2.3 Oklahoma Property Disclosures
Key Takeaways
- The Residential Property Condition Disclosure Act is codified at Title 60 O.S. Sections 831-839 and applies to one- and two-dwelling residential property
- Sellers may deliver a full Disclosure Statement or, if they have never occupied and lack actual knowledge, a Disclaimer Statement
- The statement must reach the buyer before an offer is accepted, and its completion date may be no more than 180 days before the buyer receives it
- Federal law requires lead-based paint disclosure, the EPA pamphlet, and a 10-day inspection opportunity for housing built before 1978
- Oklahoma does not require disclosure of deaths, felonies, or sex-offender proximity (stigmatized property), but a known direct answer must be truthful
The Residential Property Condition Disclosure Act
Oklahoma's Residential Property Condition Disclosure Act (RPCDA) is found at Title 60, Oklahoma Statutes, Sections 831 through 839 — note it lives in the Property title (60), not the broker title (59). It applies to residential real property containing one or two dwelling units. The Oklahoma Real Estate Commission publishes the mandatory Disclosure Statement and Disclaimer Statement as Appendix A forms.
Disclosure vs. Disclaimer
| Statement | When Used |
|---|---|
| Disclosure Statement | Seller has occupied the property or has actual knowledge of its condition; checks each item Yes / No / Do Not Know / N/A |
| Disclaimer Statement | Seller has never occupied the property and has no actual knowledge of defects (e.g., an investor, estate) |
Trap: A Disclaimer is not a way to dodge disclosure. A seller who has actual knowledge of a defect may not use a Disclaimer to hide it.

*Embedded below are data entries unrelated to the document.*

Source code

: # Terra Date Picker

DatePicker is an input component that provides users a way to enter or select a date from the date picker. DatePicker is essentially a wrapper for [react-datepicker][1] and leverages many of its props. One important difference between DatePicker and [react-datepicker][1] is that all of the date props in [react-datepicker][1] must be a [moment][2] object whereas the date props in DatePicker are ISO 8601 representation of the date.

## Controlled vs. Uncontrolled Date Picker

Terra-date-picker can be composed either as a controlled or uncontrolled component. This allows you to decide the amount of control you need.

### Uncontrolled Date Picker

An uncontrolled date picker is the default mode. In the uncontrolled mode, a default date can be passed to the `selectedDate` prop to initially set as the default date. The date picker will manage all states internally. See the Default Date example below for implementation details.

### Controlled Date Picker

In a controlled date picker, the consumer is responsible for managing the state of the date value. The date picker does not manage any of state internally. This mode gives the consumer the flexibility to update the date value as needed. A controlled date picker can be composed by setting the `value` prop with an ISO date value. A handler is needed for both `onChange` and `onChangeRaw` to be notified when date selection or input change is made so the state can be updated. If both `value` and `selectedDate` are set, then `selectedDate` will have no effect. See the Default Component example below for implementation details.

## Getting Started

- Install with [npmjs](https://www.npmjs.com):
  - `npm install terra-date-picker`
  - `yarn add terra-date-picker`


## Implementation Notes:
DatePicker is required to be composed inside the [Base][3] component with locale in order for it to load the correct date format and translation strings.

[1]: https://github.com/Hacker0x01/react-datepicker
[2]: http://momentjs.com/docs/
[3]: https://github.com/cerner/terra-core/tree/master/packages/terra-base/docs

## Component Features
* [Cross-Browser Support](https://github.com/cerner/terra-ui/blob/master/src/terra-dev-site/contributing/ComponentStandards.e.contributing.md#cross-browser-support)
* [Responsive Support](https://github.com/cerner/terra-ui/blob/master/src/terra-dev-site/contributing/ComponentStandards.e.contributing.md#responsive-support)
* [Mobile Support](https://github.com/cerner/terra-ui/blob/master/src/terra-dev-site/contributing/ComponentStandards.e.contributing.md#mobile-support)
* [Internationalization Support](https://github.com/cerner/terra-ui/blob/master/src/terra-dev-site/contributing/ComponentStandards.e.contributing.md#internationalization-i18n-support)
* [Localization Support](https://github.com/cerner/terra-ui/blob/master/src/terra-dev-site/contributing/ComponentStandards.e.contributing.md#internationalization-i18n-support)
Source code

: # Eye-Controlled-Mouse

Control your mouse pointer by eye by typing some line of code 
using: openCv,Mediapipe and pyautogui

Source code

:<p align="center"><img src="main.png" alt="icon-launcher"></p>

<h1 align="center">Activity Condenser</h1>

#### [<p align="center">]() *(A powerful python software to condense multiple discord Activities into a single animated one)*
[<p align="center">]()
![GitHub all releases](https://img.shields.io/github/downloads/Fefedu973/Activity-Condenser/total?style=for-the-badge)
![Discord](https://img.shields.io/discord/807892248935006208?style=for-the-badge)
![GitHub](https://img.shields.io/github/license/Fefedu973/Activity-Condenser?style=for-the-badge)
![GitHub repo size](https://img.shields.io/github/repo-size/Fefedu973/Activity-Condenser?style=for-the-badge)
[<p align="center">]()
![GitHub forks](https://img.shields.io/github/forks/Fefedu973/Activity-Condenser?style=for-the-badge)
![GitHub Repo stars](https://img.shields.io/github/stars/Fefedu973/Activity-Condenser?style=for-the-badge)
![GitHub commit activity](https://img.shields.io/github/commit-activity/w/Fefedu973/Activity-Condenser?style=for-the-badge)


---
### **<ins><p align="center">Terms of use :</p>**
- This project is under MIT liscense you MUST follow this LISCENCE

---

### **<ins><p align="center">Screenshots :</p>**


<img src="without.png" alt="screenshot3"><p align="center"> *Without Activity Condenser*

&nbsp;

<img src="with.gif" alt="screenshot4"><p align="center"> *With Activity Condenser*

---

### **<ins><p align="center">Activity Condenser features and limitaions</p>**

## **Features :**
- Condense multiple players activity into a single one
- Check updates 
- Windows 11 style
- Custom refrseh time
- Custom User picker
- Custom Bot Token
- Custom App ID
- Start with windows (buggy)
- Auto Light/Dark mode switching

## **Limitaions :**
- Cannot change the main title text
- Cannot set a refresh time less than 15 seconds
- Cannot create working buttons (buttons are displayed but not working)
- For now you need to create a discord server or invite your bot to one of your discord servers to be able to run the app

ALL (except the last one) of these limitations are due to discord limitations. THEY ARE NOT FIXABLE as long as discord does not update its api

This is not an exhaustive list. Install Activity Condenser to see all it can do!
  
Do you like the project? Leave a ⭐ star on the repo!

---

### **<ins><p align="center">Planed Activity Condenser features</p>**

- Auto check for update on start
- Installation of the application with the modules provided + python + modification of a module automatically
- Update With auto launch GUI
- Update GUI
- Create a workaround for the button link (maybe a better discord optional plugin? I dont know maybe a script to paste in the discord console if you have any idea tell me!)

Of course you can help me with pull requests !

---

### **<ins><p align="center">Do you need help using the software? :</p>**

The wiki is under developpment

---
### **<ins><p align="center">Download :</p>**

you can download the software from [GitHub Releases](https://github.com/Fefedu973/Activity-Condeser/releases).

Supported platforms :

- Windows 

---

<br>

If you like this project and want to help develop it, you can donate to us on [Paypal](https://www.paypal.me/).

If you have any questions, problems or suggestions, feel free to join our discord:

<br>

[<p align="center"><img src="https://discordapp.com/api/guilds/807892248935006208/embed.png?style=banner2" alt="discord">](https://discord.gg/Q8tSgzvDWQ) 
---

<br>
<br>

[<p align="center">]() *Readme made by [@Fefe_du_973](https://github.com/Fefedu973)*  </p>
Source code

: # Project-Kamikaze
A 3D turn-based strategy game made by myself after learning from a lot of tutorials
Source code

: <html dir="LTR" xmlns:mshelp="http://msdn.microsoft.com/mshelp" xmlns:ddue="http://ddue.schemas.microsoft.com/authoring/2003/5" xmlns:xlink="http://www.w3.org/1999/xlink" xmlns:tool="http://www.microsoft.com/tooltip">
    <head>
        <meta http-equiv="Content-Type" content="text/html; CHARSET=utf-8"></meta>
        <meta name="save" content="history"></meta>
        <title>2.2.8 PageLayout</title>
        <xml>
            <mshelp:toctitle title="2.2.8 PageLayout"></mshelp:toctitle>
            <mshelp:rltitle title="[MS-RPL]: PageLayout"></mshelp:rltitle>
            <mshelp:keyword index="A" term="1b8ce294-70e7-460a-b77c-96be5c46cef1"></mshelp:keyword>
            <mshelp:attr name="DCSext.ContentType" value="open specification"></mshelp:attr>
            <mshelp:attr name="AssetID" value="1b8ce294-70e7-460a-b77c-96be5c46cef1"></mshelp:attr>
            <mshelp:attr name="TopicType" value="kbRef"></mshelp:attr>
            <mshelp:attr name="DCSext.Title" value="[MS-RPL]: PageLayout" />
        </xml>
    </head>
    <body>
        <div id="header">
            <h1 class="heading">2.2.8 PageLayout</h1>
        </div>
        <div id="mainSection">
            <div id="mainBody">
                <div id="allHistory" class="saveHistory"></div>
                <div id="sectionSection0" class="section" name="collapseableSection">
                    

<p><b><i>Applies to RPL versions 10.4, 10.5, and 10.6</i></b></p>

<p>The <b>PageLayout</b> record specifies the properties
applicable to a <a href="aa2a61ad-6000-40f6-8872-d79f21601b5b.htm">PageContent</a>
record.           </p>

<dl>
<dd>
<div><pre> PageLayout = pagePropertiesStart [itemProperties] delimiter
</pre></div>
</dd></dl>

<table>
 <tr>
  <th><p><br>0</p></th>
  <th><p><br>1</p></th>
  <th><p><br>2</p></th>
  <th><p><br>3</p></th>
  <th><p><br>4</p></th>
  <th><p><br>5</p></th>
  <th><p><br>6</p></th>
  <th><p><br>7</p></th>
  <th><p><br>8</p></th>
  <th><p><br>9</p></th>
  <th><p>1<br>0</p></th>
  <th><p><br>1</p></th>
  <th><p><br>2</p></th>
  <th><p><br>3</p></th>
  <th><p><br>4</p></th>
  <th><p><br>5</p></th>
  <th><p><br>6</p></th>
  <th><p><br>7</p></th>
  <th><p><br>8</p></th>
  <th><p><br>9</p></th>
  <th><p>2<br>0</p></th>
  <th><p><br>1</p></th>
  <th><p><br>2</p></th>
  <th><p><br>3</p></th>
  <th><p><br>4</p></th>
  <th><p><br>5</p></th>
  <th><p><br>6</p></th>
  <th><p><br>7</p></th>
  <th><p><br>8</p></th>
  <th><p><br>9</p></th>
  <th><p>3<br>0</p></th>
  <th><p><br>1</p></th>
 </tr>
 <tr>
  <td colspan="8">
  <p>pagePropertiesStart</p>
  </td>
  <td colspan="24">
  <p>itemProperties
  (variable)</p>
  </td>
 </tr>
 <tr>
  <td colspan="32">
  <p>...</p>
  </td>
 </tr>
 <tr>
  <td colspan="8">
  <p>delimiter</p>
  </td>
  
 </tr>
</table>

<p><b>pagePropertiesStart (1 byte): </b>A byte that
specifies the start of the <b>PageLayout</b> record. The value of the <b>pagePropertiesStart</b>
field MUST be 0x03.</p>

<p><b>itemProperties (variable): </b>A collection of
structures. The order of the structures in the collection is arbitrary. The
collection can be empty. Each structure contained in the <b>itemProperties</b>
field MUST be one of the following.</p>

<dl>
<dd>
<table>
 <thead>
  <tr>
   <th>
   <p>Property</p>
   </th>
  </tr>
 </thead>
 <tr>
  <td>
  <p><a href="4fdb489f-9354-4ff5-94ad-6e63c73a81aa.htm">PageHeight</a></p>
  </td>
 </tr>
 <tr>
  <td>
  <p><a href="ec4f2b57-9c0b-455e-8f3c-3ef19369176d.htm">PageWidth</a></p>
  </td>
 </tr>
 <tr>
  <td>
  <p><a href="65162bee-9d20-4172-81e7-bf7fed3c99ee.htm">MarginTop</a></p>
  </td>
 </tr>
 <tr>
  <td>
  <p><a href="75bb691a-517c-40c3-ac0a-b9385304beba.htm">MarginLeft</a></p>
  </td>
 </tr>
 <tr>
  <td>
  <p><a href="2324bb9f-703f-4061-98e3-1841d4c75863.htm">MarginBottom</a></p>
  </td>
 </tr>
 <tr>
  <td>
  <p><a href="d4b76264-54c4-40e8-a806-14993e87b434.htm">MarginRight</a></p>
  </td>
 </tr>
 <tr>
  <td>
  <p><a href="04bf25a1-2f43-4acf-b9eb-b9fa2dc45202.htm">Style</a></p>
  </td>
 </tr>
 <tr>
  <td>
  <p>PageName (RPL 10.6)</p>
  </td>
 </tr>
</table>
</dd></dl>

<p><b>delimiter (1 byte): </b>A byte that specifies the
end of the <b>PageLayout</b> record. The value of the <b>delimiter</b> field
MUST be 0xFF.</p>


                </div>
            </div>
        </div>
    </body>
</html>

Critical Timing and Freshness Rules
The statement must be delivered to the purchaser as soon as practicable, but in any event before an offer is accepted by the seller. The completion date may not be more than 180 days before the buyer receives it.
| Rule | Requirement |
|---|---|
| Delivery deadline | Before the seller accepts an offer |
| Freshness limit | Completed no more than 180 days before receipt |
| Buyer remedy if late | Buyer may cancel within prescribed time after receipt |
Common Exemptions
| Exempt from RPCDA | Notes |
|---|---|
| Transfers by court order | Probate, foreclosure |
| Transfers between co-owners / spouses | Divorce, gift |
| First sale of a never-occupied new home | Builder context |
| Transfers to/from government | Public bodies |
Worked scenario: A seller signs a Disclosure dated January 2 and accepts an offer on July 30 — 209 days later. The statement is stale (exceeds 180 days) and must be re-dated and re-delivered before acceptance is valid.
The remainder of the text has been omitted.